A Database of Victorian Fiction, 1837–1901

A Database of Victorian Fiction, 1837–1901

Author: Alison Charles Carmichael

Author: Alison Charles Carmichael (1791–1885)

Alternate Name(s): Stuart (or Stewart) (maiden name)

Biography: Alison Charles Carmichael was born in 1792 in Scotland, the youngest daughter of Charles Stuart of Dunearn and Mary Erskine. Her father trained as a minister before turning to medicine, earning an M.D. and eventually serving as president of the Royal College of Physicians of Scotland. Her brother James Stuart was a notable Scottish politician and travel writer.

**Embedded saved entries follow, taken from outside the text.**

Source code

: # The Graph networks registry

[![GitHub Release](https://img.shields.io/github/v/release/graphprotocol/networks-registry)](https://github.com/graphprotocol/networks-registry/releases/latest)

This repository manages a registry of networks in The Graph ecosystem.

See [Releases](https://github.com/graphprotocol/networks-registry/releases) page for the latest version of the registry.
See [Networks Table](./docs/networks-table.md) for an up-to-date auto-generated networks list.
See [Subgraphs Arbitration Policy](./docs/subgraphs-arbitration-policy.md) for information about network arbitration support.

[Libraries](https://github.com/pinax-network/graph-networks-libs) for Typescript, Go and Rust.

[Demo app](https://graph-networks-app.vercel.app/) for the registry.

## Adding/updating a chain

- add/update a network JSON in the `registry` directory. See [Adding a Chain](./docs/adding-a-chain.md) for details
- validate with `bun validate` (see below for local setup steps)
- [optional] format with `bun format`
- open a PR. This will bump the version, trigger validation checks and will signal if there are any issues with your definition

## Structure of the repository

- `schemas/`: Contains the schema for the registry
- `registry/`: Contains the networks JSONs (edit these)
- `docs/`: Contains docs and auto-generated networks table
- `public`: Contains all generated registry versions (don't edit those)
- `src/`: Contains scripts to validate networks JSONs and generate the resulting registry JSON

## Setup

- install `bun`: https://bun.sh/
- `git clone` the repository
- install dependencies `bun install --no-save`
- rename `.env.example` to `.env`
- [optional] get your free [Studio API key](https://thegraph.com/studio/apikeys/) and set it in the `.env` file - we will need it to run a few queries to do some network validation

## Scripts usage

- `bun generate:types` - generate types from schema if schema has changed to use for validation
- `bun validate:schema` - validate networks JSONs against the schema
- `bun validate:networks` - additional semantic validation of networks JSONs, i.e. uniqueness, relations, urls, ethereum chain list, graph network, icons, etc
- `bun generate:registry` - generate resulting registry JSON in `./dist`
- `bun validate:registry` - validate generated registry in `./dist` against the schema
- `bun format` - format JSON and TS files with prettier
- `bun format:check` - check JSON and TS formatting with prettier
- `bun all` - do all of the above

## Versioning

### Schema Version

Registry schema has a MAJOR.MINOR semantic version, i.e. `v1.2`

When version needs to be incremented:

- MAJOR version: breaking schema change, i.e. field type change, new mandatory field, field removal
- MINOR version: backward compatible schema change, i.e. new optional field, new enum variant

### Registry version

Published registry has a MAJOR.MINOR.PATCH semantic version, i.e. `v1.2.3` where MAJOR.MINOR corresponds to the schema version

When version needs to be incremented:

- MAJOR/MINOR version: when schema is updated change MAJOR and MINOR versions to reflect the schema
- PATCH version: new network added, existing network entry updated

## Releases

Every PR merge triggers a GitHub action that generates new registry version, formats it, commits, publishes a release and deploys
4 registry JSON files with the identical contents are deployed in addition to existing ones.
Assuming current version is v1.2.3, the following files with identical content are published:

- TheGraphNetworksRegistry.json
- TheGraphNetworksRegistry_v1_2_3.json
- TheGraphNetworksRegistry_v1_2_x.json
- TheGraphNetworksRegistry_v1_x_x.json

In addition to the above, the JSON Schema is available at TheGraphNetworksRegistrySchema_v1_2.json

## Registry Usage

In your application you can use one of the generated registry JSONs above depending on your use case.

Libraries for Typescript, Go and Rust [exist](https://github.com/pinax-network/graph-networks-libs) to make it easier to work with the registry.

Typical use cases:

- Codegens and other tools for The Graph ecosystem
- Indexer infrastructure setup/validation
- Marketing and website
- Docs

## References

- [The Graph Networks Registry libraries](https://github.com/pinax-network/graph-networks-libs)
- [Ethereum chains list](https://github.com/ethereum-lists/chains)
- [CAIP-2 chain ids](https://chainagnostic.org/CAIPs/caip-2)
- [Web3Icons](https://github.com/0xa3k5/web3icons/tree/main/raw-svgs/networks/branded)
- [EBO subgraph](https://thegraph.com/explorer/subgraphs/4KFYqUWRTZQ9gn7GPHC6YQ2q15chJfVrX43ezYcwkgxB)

In 1816, she married Captain John Wilson Carmichael, an army officer and colonial landowner in St. Vincent and Trinidad, and the couple lived in the West Indies for five years. After her return to Europe, she wrote Domestic Manners and Social Customs of the White, Coloured, and Negro Population of the West Indies (1833). She followed this with the collection Tales of a Grandmother (1841), a story that is partially set in Scotland and the West Indies. Capt. Carmichael died in 1850. Thereafter, she and her two daughters lived in England and Guernsey where she died in 1885.

Author Tags:

References: Burke; Karina Williamson, "Mrs. Carmichael: A Scotswoman in the West Indies, 1820-1826," International Journal of Scottish Literature (2008)

Fiction Titles:

  1. Tales of a Grandmother.  1 vol.  London: Bentley, 1841.